And people wonder why some step parents don't want to be around their step children.

*If you're lucky*,you'll find someone who won't let their child run the home and walk all over you.*If you're even luckier *you'll find someone with a child who is emotionally healthy enough to give you a chance at being close to them after a while.

In your case of course all these things should have been ironed out prior to marriage.Shoulda,Woulda,Coulda...so what do you do now?
I suggest you make up your mind.If your marriage is worth keeping then you'll have to deal with being a stepmother in all its ugliness,unfairness and occasionally beautiful moments.
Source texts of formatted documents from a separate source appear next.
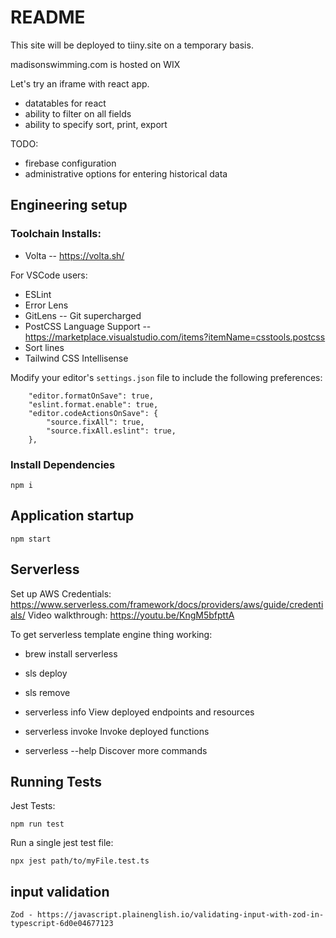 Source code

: # README

This site will be deployed to tiiny.site on a temporary basis.

madisonswimming.com is hosted on WIX

Let's try an iframe with react app.
* datatables for react
* ability to filter on all fields
* ability to specify sort, print, export

TODO:
* firebase configuration
* administrative options for entering historical data

## Engineering setup

### Toolchain Installs:
- Volta -- https://volta.sh/

For VSCode users:
- ESLint
- Error Lens
- GitLens -- Git supercharged
- PostCSS Language Support -- https://marketplace.visualstudio.com/items?itemName=csstools.postcss
- Sort lines
- Tailwind CSS Intellisense

Modify your editor's `settings.json` file to include the following preferences:
```
    "editor.formatOnSave": true,
    "eslint.format.enable": true,
    "editor.codeActionsOnSave": {
        "source.fixAll": true,
        "source.fixAll.eslint": true,
    },
```

### Install Dependencies
    npm i

## Application startup
    npm start

## Serverless
Set up AWS Credentials: https://www.serverless.com/framework/docs/providers/aws/guide/credentials/
Video walkthrough: https://youtu.be/KngM5bfpttA

To get serverless template engine thing working:
 - brew install serverless

 - sls deploy
 - sls remove
 - serverless info      View deployed endpoints and resources
 - serverless invoke    Invoke deployed functions
 - serverless --help    Discover more commands

## Running Tests
Jest Tests:
```
npm run test
```
Run a single jest test file:
```
npx jest path/to/myFile.test.ts
```

## input validation
    Zod - https://javascript.plainenglish.io/validating-input-with-zod-in-typescript-6d0e04677123
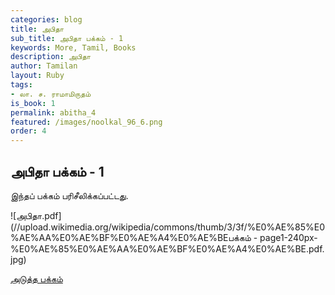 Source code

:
 ```yaml
---
categories: blog
title: அபிதா
sub_title: அபிதா பக்கம் - 1
keywords: More, Tamil, Books
description: அபிதா
author: Tamilan
layout: Ruby
tags:
- லா. ச. ராமாமிருதம்
is_book: 1
permalink: abitha_4
featured: /images/noolkal_96_6.png
order: 4
---
```

## அபிதா பக்கம் - 1

இந்தப் பக்கம் பரிசீலிக்கப்பட்டது.

![அபிதா.pdf](//upload.wikimedia.org/wikipedia/commons/thumb/3/3f/%E0%AE%85%E0%AE%AA%E0%AE%BF%E0%AE%A4%E0%AE%BEபக்கம் - page1-240px-%E0%AE%85%E0%AE%AA%E0%AE%BF%E0%AE%A4%E0%AE%BE.pdf.jpg)

[அடுத்த பக்கம்](abitha_5)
If you choose to stay then you and your husband need to work on a compromise NOW.
Read as many step parenting books as you can and try to develop a plan that works well for all involved.You will have to make sacrifices and so will your husband.It's not an easy life but for some it's well worth the efforts.I happen to be one of the unlucky ones who didn't have the luxury of a husband who cared about my needs and he wasn't interested in a mutually beneficial plan.
It may also help to see a family counselor.That way it isn't just you approaching your husband with all these issues.He may not feel you have valid feelings about this so there's a chance it will degrade into a fight.
No matter what you do,DO NOT speak ill of his child. EVER.No sarcasm,no passive aggressive crap,and don't attack his parenting skills either.Refraining from doing these things will make it so much easier for you when you are trying to get your husband to understand you.

Like it or not,you're stuck as a step mom unless you choose to walk out. Most second marriages that end in divorce ended bc the blended family thing is so tough.You have to decide whether or not you are capable of handling this life you chose.


----------



## chillymorn (Aug 11, 2010)

yes you sound selfish!

only a selfish person would marry someone with a child and then say what you said.

get a divorce before you waste any more of their time.


sounds like a marriage of convience to me.


----------



## ScarletBegonias (Jun 26, 2012)

Myself said:


> But i feel when he gets his son in the summer and on holidays he should take full responsiblilty for him and leave me out of it.


he SHOULD take full responsibility for his child other than in unexpected situations.That's why he gets visitation.To attempt to give the child as much time and attention as possible since he isn't around full time.
You are there as a backup.If dad is sick,you have to take over and keep an eye on the child til dad gets better.If dad has a work emergency,you are there to feed the child and keep him occupied til dad gets home.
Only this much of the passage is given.